• **PROMPT**:
Search the data below for "structure"; list each line that holds it.
--- RECORDS FOR THIS TASK ---
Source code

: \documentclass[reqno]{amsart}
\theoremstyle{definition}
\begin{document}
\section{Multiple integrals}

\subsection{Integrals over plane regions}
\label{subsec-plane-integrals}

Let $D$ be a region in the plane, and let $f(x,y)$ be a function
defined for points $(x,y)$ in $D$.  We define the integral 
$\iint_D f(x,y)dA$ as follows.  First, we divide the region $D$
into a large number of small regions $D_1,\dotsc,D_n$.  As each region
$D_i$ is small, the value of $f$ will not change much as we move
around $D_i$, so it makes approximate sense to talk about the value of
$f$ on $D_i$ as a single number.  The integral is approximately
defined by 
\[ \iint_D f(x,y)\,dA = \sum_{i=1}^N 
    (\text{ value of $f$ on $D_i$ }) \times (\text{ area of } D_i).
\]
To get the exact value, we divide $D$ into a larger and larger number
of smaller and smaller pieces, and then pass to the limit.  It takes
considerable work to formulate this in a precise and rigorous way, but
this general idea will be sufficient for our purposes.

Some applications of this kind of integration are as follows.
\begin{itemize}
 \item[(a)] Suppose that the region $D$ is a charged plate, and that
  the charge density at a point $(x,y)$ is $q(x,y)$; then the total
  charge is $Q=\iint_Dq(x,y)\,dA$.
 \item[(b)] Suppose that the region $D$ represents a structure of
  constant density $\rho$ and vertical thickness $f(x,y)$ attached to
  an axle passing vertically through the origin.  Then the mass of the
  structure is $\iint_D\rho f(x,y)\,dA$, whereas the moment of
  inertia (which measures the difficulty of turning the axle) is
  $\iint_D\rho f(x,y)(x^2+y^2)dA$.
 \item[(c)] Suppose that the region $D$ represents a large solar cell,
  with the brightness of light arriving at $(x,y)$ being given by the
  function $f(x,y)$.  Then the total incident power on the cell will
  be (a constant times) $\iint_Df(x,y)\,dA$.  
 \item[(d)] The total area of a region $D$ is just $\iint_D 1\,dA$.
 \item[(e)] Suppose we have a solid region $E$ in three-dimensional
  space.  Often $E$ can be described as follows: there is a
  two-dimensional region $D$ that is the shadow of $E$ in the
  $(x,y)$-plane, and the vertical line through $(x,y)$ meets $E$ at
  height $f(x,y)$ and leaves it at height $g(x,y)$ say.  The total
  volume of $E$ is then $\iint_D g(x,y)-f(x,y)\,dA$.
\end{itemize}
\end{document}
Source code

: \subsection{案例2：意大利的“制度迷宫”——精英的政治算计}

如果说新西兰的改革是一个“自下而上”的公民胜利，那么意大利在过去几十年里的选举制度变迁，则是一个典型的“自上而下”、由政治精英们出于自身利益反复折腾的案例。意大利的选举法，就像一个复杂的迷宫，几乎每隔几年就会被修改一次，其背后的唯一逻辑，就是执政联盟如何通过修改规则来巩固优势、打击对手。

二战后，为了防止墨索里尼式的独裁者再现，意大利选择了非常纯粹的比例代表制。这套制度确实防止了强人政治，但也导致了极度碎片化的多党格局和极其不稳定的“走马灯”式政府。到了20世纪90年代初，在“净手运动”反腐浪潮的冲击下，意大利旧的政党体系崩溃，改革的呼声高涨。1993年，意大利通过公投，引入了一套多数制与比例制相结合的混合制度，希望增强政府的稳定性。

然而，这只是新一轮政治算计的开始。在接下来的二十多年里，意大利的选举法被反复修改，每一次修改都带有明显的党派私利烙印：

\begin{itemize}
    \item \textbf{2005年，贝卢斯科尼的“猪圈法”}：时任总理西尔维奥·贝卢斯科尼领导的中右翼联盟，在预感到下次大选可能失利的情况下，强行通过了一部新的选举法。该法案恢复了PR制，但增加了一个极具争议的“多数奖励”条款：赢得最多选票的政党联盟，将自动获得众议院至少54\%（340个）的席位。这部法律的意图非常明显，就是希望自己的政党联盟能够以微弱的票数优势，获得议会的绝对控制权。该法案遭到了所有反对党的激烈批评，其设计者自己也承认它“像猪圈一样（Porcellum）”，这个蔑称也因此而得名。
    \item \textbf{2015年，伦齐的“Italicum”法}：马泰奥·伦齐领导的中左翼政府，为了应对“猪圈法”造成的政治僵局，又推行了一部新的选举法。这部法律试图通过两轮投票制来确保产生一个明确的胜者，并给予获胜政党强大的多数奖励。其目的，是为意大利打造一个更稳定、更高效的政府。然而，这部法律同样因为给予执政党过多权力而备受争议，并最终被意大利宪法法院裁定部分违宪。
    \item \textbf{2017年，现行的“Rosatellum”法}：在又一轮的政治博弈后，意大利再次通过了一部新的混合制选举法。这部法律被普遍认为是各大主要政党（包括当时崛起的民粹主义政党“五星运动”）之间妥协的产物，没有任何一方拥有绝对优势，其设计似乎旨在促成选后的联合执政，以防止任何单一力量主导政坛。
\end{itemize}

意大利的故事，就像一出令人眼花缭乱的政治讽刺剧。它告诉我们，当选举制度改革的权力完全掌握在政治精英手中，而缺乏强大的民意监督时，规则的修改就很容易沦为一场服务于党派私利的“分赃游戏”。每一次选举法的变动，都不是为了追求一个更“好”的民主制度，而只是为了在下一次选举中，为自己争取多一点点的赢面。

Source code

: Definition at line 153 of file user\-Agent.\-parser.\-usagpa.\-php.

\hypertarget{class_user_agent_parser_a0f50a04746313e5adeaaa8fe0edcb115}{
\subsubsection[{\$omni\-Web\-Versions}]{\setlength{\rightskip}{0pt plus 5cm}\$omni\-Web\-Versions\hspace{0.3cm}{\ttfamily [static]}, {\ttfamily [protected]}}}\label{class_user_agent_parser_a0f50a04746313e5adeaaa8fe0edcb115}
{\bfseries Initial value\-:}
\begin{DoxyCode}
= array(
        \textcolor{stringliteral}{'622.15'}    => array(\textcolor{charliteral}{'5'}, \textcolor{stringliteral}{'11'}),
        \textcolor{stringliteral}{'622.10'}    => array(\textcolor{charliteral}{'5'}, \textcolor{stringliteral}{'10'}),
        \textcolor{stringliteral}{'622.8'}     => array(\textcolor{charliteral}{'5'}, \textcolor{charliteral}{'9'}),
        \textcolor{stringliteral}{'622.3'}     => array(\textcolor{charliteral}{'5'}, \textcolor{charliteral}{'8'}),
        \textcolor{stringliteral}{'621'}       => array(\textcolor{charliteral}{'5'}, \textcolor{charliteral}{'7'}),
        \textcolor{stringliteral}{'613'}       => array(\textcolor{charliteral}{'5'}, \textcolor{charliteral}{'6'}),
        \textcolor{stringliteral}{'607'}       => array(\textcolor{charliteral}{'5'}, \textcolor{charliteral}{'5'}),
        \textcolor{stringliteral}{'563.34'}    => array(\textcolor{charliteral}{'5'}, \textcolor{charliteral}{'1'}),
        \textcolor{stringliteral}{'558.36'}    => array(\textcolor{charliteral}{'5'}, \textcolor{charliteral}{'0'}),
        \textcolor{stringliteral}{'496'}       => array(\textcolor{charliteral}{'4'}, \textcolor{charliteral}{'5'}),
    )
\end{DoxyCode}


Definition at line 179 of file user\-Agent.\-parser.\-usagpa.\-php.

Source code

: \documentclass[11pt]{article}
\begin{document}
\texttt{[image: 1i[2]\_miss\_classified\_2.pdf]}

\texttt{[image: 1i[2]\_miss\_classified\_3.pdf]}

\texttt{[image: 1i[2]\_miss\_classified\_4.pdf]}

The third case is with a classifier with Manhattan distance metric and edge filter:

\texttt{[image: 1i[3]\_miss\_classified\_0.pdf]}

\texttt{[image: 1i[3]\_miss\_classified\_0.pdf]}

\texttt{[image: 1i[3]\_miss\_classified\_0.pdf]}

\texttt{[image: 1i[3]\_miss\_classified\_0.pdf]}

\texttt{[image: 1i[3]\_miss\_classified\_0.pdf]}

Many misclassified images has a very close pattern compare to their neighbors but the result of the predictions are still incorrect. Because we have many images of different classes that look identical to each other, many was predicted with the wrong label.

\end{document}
---
• **ANSWER BOX**:
 \item[(b)] Suppose that the region $D$ represents a structure of
  structure is $\iint_D\rho f(x,y)\,dA$, whereas the moment of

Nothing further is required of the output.